EXERCISE DESCRIPTION.
Each line of the listing below that includes "from" must be copied.

-*-*-

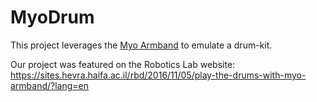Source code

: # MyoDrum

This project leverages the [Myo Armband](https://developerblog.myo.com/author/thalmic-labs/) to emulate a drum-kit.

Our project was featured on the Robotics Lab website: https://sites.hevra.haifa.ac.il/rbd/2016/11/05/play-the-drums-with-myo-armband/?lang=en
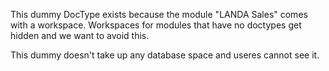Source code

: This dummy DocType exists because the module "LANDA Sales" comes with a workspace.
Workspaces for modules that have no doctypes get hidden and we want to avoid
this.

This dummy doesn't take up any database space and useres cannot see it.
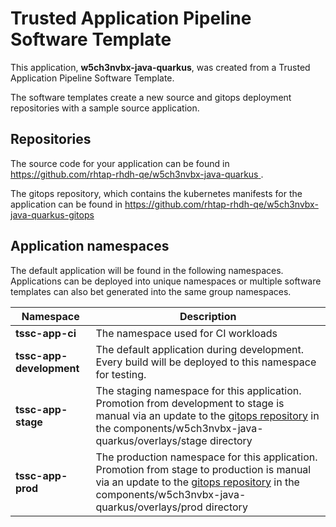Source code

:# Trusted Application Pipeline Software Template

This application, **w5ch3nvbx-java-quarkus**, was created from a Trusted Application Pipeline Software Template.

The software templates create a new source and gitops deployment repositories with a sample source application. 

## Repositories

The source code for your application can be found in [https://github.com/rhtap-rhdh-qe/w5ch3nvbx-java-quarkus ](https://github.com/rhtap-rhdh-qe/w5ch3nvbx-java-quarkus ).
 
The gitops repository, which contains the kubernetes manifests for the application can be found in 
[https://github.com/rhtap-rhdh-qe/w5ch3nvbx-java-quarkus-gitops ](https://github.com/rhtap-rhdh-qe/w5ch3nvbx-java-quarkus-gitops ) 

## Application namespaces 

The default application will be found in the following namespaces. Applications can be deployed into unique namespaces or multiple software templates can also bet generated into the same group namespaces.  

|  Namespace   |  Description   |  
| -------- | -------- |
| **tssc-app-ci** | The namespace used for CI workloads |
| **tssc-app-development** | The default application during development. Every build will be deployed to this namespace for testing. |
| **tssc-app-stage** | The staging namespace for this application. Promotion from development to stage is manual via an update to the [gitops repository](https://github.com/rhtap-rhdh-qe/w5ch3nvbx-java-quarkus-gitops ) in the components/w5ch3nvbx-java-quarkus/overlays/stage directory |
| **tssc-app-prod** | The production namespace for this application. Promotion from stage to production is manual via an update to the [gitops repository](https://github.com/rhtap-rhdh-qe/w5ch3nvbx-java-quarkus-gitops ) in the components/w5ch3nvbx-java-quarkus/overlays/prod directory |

-*-*-

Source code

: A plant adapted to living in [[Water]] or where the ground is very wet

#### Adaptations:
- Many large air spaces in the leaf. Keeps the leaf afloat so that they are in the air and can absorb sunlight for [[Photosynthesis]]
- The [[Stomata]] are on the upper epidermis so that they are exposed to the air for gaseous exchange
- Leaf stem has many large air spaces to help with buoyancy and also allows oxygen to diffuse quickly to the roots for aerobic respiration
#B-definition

-*-*-

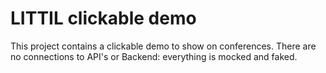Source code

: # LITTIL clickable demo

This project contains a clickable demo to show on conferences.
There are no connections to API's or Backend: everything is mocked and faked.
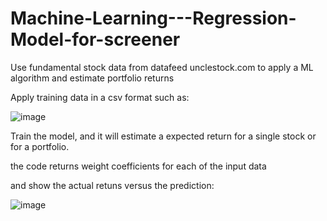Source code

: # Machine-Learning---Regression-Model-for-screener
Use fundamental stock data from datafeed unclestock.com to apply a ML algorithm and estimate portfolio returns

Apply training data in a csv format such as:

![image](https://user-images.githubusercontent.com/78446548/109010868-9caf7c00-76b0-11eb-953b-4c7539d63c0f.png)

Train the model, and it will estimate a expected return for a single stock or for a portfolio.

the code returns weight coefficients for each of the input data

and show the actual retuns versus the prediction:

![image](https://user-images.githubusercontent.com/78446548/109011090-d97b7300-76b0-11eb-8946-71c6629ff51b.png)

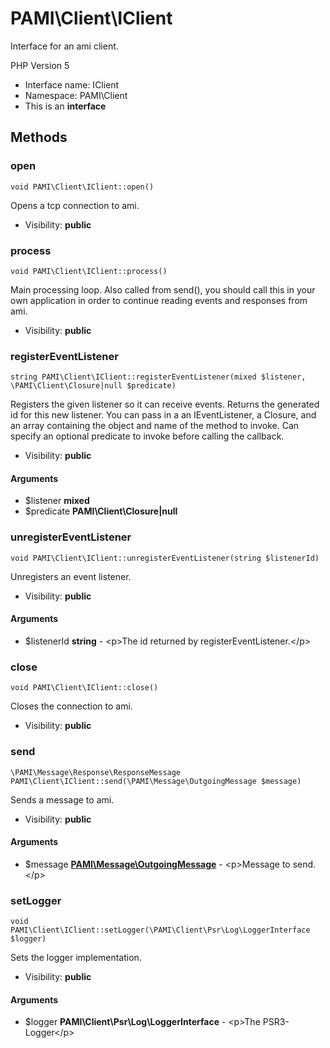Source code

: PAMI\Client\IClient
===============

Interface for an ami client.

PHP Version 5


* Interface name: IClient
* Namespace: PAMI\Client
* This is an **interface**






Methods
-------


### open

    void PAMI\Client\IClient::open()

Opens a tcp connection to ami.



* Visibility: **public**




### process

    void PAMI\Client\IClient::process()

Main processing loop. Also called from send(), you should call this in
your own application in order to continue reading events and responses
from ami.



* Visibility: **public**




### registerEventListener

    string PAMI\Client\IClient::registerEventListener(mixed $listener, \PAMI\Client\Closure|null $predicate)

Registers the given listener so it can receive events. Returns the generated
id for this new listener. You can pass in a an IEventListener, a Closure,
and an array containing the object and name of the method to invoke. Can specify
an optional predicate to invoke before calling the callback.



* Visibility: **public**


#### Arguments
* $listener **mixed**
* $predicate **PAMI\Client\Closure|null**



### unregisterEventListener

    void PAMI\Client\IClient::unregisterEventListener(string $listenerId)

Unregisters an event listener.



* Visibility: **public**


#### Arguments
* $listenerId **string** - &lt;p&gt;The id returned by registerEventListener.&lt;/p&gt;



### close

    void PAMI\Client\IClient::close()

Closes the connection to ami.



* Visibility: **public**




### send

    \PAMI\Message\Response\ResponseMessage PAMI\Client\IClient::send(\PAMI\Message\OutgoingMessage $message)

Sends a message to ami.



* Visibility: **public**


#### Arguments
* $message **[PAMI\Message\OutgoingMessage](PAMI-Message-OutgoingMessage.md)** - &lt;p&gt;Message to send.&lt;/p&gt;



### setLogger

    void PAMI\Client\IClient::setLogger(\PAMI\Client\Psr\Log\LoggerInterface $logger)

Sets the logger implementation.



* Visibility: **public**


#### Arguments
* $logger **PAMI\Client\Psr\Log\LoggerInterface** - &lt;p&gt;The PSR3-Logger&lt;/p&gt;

-*-*-

COMPLETED EXERCISE.
This application, **w5ch3nvbx-java-quarkus**, was created from a Trusted Application Pipeline Software Template.
| **tssc-app-stage** | The staging namespace for this application. Promotion from development to stage is manual via an update to the [gitops repository](https://github.com/rhtap-rhdh-qe/w5ch3nvbx-java-quarkus-gitops ) in the components/w5ch3nvbx-java-quarkus/overlays/stage directory |
| **tssc-app-prod** | The production namespace for this application. Promotion from stage to production is manual via an update to the [gitops repository](https://github.com/rhtap-rhdh-qe/w5ch3nvbx-java-quarkus-gitops ) in the components/w5ch3nvbx-java-quarkus/overlays/prod directory |
Use fundamental stock data from datafeed unclestock.com to apply a ML algorithm and estimate portfolio returns
Main processing loop. Also called from send(), you should call this in
from ami.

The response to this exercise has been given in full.